The civil rights leader also taught him how to accept his own death, Mr. 
Belafonte said. “Dr. King had a tic, a nervous disorder that would 
present itself out of the blue,” he said. When the tic later seemed to 
disappear, Mr. Belafonte asked his friend about it. “He said, ‘I made my 
peace with death,’” Mr. Belafonte said. “He wasn’t distracted or 
preoccupied. If it was to be, it was to be. I adopted the same thought. 
I can’t just live all day long waiting for something to happen that 
either will happen or will not happen.”

On a long afternoon interview before Election Day, Mr. Belafonte 
reflected on his disappointments since Dr. King’s murder. In his late 
years, as he cut back on public appearances, he has become almost 
surgical in delivering rebuke bombs. He called former Secretary of State 
Colin L. Powell the “house slave” of the Bush administration and started 
a feud with Jay Z that lasted three years, telling The Hollywood 
Reporter in 2012 that performers like Jay Z and Beyoncé “have turned 
their back on social responsibility.” Jay Z fired back in song: “Mr. 
Day-O, major fail.”

On this fall afternoon before the election, he said that the rise of 
Donald J. Trump alarmed him, but not as much as the passion and numbers 
of Mr. Trump’s supporters. “I’ve never known this country to be so” — he 
paused before saying the word — “racist as it is at this moment,” he 
said. “It’s amazing, after all that we have been through.”

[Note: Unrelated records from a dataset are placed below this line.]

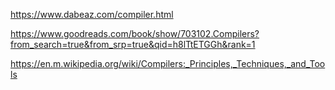 https://www.dabeaz.com/compiler.html

https://www.goodreads.com/book/show/703102.Compilers?from_search=true&from_srp=true&qid=h8lTtETGGh&rank=1

https://en.m.wikipedia.org/wiki/Compilers:_Principles,_Techniques,_and_Tools

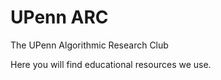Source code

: UPenn ARC
=========

The UPenn Algorithmic Research Club

Here you will find educational resources we use.
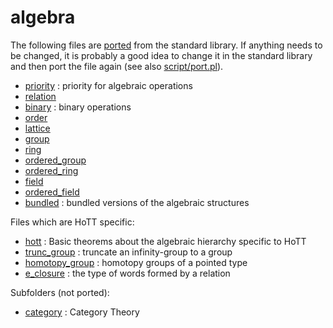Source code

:algebra
=======

The following files are [ported](../port.md) from the standard library. If anything needs to be changed, it is probably a good idea to change it in the standard library and then port the file again (see also [script/port.pl](../../script/port.pl)).

* [priority](priority.hlean) : priority for algebraic operations
* [relation](relation.hlean)
* [binary](binary.hlean) : binary operations
* [order](order.hlean)
* [lattice](lattice.hlean)
* [group](group.hlean)
* [ring](ring.hlean)
* [ordered_group](ordered_group.hlean)
* [ordered_ring](ordered_ring.hlean)
* [field](field.hlean)
* [ordered_field](ordered_field.hlean)
* [bundled](bundled.hlean) : bundled versions of the algebraic structures

Files which are HoTT specific:

* [hott](hott.hlean) : Basic theorems about the algebraic hierarchy specific to HoTT
* [trunc_group](trunc_group.hlean) : truncate an infinity-group to a group
* [homotopy_group](homotopy_group.hlean) : homotopy groups of a pointed type
* [e_closure](e_closure.hlean) : the type of words formed by a relation

Subfolders (not ported):

* [category](category/category.md) : Category Theory
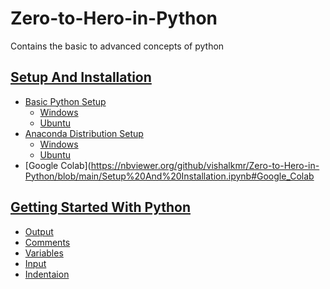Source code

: # Zero-to-Hero-in-Python
Contains the basic to advanced concepts of python

## [Setup And Installation](https://nbviewer.org/github/vishalkmr/Zero-to-Hero-in-Python/blob/main/Setup%20And%20Installation.ipynb)
- [Basic Python Setup](https://nbviewer.org/github/vishalkmr/Zero-to-Hero-in-Python/blob/main/Setup%20And%20Installation.ipynb#Python)
    - [Windows](https://nbviewer.org/github/vishalkmr/Zero-to-Hero-in-Python/blob/main/Setup%20And%20Installation.ipynb#Windows)
    - [Ubuntu](https://nbviewer.org/github/vishalkmr/Zero-to-Hero-in-Python/blob/main/Setup%20And%20Installation.ipynb#Ubuntu)
- [Anaconda Distribution Setup](https://nbviewer.org/github/vishalkmr/Zero-to-Hero-in-Python/blob/main/Setup%20And%20Installation.ipynb#Anaconda)
    - [Windows](https://nbviewer.org/github/vishalkmr/Zero-to-Hero-in-Python/blob/main/Setup%20And%20Installation.ipynb#Anaconda_Windows)
    - [Ubuntu](https://nbviewer.org/github/vishalkmr/Zero-to-Hero-in-Python/blob/main/Setup%20And%20Installation.ipynb#Anaconda_Ubuntu)
- [Google Colab](https://nbviewer.org/github/vishalkmr/Zero-to-Hero-in-Python/blob/main/Setup%20And%20Installation.ipynb#Google_Colab

## [Getting Started With Python](https://nbviewer.org/github/vishalkmr/Zero-to-Hero-in-Python/blob/main/Getting%20Started%20With%20Python.ipynb)
- [Output](https://nbviewer.org/github/vishalkmr/Zero-to-Hero-in-Python/blob/main/Getting%20Started%20With%20Python.ipynb#Output)
- [Comments](https://nbviewer.org/github/vishalkmr/Zero-to-Hero-in-Python/blob/main/Getting%20Started%20With%20Python.ipynb#Comments)
- [Variables](https://nbviewer.org/github/vishalkmr/Zero-to-Hero-in-Python/blob/main/Getting%20Started%20With%20Python.ipynb#Variables)
- [Input](https://nbviewer.org/github/vishalkmr/Zero-to-Hero-in-Python/blob/main/Getting%20Started%20With%20Python.ipynb#Input)
- [Indentaion](https://nbviewer.org/github/vishalkmr/Zero-to-Hero-in-Python/blob/main/Getting%20Started%20With%20Python.ipynb#Indentaion)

Though he was encouraged by the energy in the Black Lives Matter and 
Occupy movements, he felt that both lacked an ideology to make real 
change. But he was hardest on people of his generation, who he said did 
not follow through on what they started.

“The rewards for what we achieved in the civil rights movement have more 
than corrupted the movement,” he said. “What happened in the black 
community, when they finally won the right to vote, they picked the ones 
who they knew, which is not to be unexpected. But the ones they knew 
were all the leaders. They knew Jesse.

“They knew Andy Young. They knew John Lewis. They pushed them right into 
the electoral political sea. Go run the state. Go run the government. 
Become a senator. I even encouraged them to do that as the next step to 
the civil rights movement. When you get the opportunity for that 
presence in government, let’s fill it with our best. Well, our best were 
guys in the movement. Once they went off into electoral politics, they 
abandoned the community. They abandoned that work. They abandoned that 
developmental process.”

By January, after Mr. Trump’s election, Mr. Belafonte was more focused 
on the new president, whose coming administration he had compared to a 
“Fourth Reich.” Mr. Trump, he said, was not a break from America’s 
traditions but a resurfacing of energies that have been there all along.

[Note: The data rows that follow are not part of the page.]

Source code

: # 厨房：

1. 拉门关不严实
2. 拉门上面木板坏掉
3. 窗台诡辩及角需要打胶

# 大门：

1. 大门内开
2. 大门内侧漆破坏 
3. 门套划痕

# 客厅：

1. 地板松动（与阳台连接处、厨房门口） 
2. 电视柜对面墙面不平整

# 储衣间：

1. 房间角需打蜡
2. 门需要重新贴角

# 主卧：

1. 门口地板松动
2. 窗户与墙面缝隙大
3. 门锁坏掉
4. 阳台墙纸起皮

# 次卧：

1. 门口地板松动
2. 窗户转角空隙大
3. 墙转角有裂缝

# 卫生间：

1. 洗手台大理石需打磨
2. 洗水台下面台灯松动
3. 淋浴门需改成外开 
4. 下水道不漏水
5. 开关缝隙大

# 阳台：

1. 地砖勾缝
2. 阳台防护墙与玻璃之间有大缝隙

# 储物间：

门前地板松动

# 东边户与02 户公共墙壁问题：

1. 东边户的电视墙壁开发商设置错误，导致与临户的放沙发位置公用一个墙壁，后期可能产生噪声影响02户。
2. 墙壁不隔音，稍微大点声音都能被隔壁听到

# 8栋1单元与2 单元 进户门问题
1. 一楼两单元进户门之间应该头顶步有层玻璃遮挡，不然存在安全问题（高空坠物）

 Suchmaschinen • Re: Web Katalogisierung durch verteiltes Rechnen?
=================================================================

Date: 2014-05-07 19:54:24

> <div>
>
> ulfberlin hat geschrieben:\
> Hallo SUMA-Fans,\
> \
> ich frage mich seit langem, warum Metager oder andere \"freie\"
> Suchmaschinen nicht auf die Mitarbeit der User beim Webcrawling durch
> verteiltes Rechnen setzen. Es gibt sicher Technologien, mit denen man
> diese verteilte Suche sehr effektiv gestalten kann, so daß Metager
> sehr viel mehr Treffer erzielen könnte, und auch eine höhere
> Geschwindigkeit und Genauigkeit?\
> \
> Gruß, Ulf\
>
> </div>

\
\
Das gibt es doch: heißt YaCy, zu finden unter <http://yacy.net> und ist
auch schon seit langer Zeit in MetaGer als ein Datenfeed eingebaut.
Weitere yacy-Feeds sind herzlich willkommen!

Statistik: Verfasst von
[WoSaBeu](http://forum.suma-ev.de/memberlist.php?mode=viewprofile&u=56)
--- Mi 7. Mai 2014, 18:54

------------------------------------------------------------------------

“I look at him as a continuation,” he said. “With all of the images that 
we throw up about our generosity as a nation and so forth, America tends 
to ignore the fact that there is a parallel history from which we come 
that’s not quite so pleasant. And I think Donald Trump reminds us that 
that value, that negative component, is still strongly in our midst.”

Looking ahead, he said, “I often think about how the German right wing 
emerged in the ’30s and ’40s, and what came of that, and I think we’re 
in the same space. Here we are, a highly educated, highly economically 
secure society. Everything is in our favor, and if everything is in our 
favor, what is it that we want as a people and as a nation that makes 
Trump so attractive? Something’s askew here, terribly askew.

“I think it’s an opportunity for the left to take this wake-up call. We 
need to be much more radical in what we do and how we do it than we have 
been up to now. The liberal community has compromised itself out of 
existence. The black community has been so passive in its response to 
this onslaught. Labor is strangely silent. All those reverends that were 
part of the progressive front are no longer heard from in any 
appreciative way. And out of that vacuum comes Trump.”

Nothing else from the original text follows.